BY MULUGETA GUDETA
Until the end of the 20th century, the movie scene in Ethiopia was largely dominated by foreign or Western stereotypes. The films were 100 per cent imported from America or India. Unfortunately, there was not a single school of arts until very recently and even now the country does not have a single institute or academy of motion pictures.
Movies are made by amateurs with raw talents and too much passion for success.If we look at filmmaking as a business, investment in this sector is very low and there is no incentive to develop the sector. Government does not spend a penny to sponsor or support filmmaking and yet, no country particularly in Africa, has developed the industry without state support to cinema as part of national culture.

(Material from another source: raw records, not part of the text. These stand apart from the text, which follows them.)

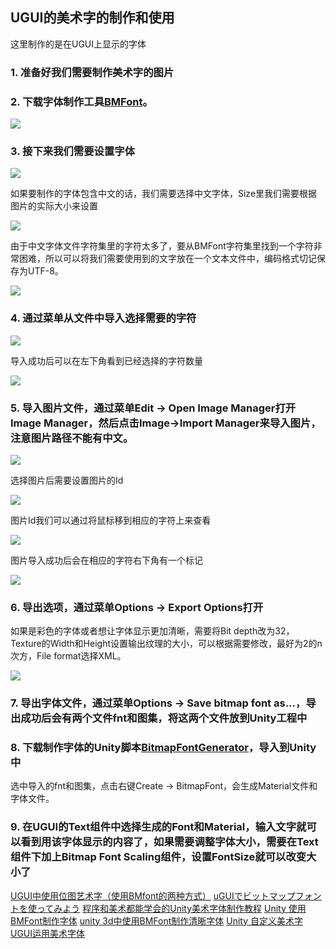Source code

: ## UGUI的美术字的制作和使用

这里制作的是在UGUI上显示的字体

### 1. 准备好我们需要制作美术字的图片

### 2. 下载字体制作工具[BMFont](http://www.angelcode.com/products/bmfont/)。

![](http://images.cnitblog.com/blog/487701/201312/26154919-08c9c73b827d4a3e99c365403ad3154b.png)

### 3. 接下来我们需要设置字体

![](http://images.cnitblog.com/blog/487701/201312/26155116-3ea55c52a8c8478da40e65e901126096.png)

如果要制作的字体包含中文的话，我们需要选择中文字体，Size里我们需要根据图片的实际大小来设置

![](http://images.cnitblog.com/blog/487701/201312/26155153-974cc78b211e4634b408f43a36ef1268.png)

由于中文字体文件字符集里的字符太多了，要从BMFont字符集里找到一个字符非常困难，所以可以将我们需要使用到的文字放在一个文本文件中，编码格式切记保存为UTF-8。

![](http://images.cnitblog.com/blog/487701/201312/26155025-f9ded95048eb4e5382b08c87c75a3695.png)

### 4. 通过菜单从文件中导入选择需要的字符

![](http://images.cnitblog.com/blog/487701/201312/26155341-2ab77386538644199c1413952a213b76.png)

导入成功后可以在左下角看到已经选择的字符数量

![](http://images.cnitblog.com/blog/487701/201312/26155419-1b26883de4f346809c98c9da619c0046.png)

### 5. 导入图片文件，通过菜单Edit -> Open Image Manager打开Image Manager，然后点击Image->Import Manager来导入图片，注意图片路径不能有中文。

![](http://gameweb-img.qq.com/gad/20170306/image002.1488784284.png)

选择图片后需要设置图片的Id

![](http://upload-images.jianshu.io/upload_images/1928510-cdabbd46c242e645.png?imageMogr2/auto-orient/strip%7CimageView2/2/w/1240)

图片Id我们可以通过将鼠标移到相应的字符上来查看

![](http://upload-images.jianshu.io/upload_images/1928510-c4ac599af8017d17.png?imageMogr2/auto-orient/strip%7CimageView2/2/w/1240)

图片导入成功后会在相应的字符右下角有一个标记

![](http://gameweb-img.qq.com/gad/20170306/image006.1488784284.png)

### 6. 导出选项，通过菜单Options -> Export Options打开

如果是彩色的字体或者想让字体显示更加清晰，需要将Bit depth改为32，Texture的Width和Height设置输出纹理的大小，可以根据需要修改，最好为2的n次方，File format选择XML。

![](http://upload-images.jianshu.io/upload_images/1928510-ef8f562df3f5e6f2.png?imageMogr2/auto-orient/strip%7CimageView2/2/w/1240)

### 7. 导出字体文件，通过菜单Options -> Save bitmap font as...，导出成功后会有两个文件fnt和图集，将这两个文件放到Unity工程中

### 8. 下载制作字体的Unity脚本[BitmapFontGenerator](https://github.com/barasixi/bitmapfont-for-ugui)，导入到Unity中

选中导入的fnt和图集，点击右键Create -> BitmapFont，会生成Material文件和字体文件。

### 9. 在UGUI的Text组件中选择生成的Font和Material，输入文字就可以看到用该字体显示的内容了，如果需要调整字体大小，需要在Text组件下加上Bitmap Font Scaling组件，设置FontSize就可以改变大小了

[UGUI中使用位图艺术字（使用BMfont的两种方式）](http://blog.csdn.net/u010019717/article/details/52196364)
[uGUIでビットマップフォントを使ってみよう](https://qiita.com/barasixi/items/2729e52ae3d420fe76ab)
[程序和美术都能学会的Unity美术字体制作教程](http://gad.qq.com/article/detail/26188)
[Unity 使用BMFont制作字体](http://www.cnblogs.com/vitah/p/3912190.html)
[unity 3d中使用BMFont制作清晰字体](http://www.cnblogs.com/hejianchun/articles/3022732.html)
[Unity 自定义美术字](http://www.jianshu.com/p/ca877f1e14bc)
[UGUI运用美术字体](http://blog.csdn.net/akak2010110/article/details/50755270)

However, the last two decades have proved that success does not come with passion or by imitating foreign models alone. Ethiopian movies therefore need to be based on Ethiopian realities, local themes based on the available cultural and historical materials.
In other words, local movie makers need to change track and adopt local colors even if it is practically impossible to be one hundred per cent Ethiopian in the business due to the above limitations and the negative impacts of foreign or Western stereotypes.
There is too much music, too many pictures, too much sound and too much fury in this world of ours in these troubled times. Local and global television channels are filled with them and there is a kind of artistic convergence at the global level. Music styles and even movies styles are similar despite the diverging cultures. Music genres are imitating one another.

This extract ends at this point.